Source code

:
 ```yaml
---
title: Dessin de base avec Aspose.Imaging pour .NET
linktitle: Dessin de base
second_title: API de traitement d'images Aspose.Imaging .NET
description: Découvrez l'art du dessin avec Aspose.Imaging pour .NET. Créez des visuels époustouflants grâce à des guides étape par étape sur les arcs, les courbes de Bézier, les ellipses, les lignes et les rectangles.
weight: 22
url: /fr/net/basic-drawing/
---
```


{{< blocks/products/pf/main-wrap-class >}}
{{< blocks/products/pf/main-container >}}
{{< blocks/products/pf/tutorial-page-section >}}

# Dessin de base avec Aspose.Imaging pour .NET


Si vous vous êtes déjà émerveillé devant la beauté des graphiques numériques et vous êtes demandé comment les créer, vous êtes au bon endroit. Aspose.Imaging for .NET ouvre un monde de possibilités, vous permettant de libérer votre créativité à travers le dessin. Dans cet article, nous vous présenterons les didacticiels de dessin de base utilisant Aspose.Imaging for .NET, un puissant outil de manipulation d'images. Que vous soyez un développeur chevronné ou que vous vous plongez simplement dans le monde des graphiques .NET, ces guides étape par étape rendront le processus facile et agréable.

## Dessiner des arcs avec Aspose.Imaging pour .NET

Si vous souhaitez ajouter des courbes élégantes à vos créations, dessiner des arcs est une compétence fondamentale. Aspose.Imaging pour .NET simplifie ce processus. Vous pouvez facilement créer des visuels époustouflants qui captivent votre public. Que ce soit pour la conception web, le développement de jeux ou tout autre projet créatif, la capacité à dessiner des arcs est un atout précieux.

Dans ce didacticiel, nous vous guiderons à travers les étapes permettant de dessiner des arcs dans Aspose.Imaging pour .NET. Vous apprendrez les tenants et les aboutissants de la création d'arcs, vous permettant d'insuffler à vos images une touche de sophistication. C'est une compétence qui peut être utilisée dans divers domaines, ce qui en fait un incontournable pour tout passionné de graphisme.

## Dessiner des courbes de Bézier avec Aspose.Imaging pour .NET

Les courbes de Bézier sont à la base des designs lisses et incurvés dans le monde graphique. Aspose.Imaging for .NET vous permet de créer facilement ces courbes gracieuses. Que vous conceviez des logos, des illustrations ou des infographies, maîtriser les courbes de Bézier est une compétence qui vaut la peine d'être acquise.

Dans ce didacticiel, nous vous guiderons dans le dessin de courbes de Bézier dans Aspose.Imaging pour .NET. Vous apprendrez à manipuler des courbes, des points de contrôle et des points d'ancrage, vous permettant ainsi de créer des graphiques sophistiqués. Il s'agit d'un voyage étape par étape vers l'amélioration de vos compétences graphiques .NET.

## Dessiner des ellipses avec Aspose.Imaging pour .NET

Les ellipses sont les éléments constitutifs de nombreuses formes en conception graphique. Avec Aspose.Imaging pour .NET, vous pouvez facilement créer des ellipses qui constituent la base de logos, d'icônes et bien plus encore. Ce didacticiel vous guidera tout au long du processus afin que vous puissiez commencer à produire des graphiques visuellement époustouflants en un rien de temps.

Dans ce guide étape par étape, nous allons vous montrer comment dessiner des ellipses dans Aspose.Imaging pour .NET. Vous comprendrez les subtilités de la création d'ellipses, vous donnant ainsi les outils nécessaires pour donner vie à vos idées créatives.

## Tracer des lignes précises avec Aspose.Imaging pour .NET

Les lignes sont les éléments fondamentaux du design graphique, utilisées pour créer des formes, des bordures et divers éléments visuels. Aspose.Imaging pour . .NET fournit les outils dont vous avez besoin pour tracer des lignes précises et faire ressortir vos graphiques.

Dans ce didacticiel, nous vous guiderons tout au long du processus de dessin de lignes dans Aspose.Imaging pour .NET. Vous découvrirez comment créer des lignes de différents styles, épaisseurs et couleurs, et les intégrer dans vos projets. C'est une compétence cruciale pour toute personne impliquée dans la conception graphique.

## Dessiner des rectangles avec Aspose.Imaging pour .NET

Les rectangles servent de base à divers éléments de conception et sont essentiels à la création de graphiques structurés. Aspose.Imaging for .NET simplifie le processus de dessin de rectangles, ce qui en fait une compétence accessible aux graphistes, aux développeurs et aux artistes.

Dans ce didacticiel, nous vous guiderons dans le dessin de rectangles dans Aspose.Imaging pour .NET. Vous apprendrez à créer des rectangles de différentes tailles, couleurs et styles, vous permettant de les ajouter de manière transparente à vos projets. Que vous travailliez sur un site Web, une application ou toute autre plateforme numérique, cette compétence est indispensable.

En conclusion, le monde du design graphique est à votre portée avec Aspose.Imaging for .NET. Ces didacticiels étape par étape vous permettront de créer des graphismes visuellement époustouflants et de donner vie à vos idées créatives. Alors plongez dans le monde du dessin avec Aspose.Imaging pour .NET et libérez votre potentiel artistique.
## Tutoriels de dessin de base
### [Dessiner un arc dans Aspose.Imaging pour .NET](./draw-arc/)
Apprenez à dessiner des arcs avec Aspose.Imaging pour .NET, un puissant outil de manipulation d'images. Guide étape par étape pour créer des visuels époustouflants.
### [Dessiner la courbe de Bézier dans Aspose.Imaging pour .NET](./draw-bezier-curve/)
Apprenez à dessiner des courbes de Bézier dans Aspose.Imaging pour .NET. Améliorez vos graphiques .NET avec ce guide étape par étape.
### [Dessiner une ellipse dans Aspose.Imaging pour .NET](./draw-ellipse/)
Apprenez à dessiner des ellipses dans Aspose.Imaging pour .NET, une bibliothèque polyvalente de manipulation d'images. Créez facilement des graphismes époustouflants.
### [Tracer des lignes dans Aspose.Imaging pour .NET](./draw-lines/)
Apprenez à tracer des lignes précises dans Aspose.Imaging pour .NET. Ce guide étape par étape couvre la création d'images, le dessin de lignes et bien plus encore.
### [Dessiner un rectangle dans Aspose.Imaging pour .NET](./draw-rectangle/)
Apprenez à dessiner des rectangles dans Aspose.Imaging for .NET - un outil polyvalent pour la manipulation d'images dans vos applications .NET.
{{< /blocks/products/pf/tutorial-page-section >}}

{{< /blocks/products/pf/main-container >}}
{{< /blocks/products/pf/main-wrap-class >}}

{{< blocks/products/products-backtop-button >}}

• **EXERCISE GOAL**
Could you return exactly the stretch of the data above that starts at the line with "## Tutoriels de dessin de base" and ends at the line with "### [Tracer des", both lines included?

• **ANSWER TO THIS PROBLEM**
## Tutoriels de dessin de base
### [Dessiner un arc dans Aspose.Imaging pour .NET](./draw-arc/)
Apprenez à dessiner des arcs avec Aspose.Imaging pour .NET, un puissant outil de manipulation d'images. Guide étape par étape pour créer des visuels époustouflants.
### [Dessiner la courbe de Bézier dans Aspose.Imaging pour .NET](./draw-bezier-curve/)
Apprenez à dessiner des courbes de Bézier dans Aspose.Imaging pour .NET. Améliorez vos graphiques .NET avec ce guide étape par étape.
### [Dessiner une ellipse dans Aspose.Imaging pour .NET](./draw-ellipse/)
Apprenez à dessiner des ellipses dans Aspose.Imaging pour .NET, une bibliothèque polyvalente de manipulation d'images. Créez facilement des graphismes époustouflants.
### [Tracer des lignes dans Aspose.Imaging pour .NET](./draw-lines/)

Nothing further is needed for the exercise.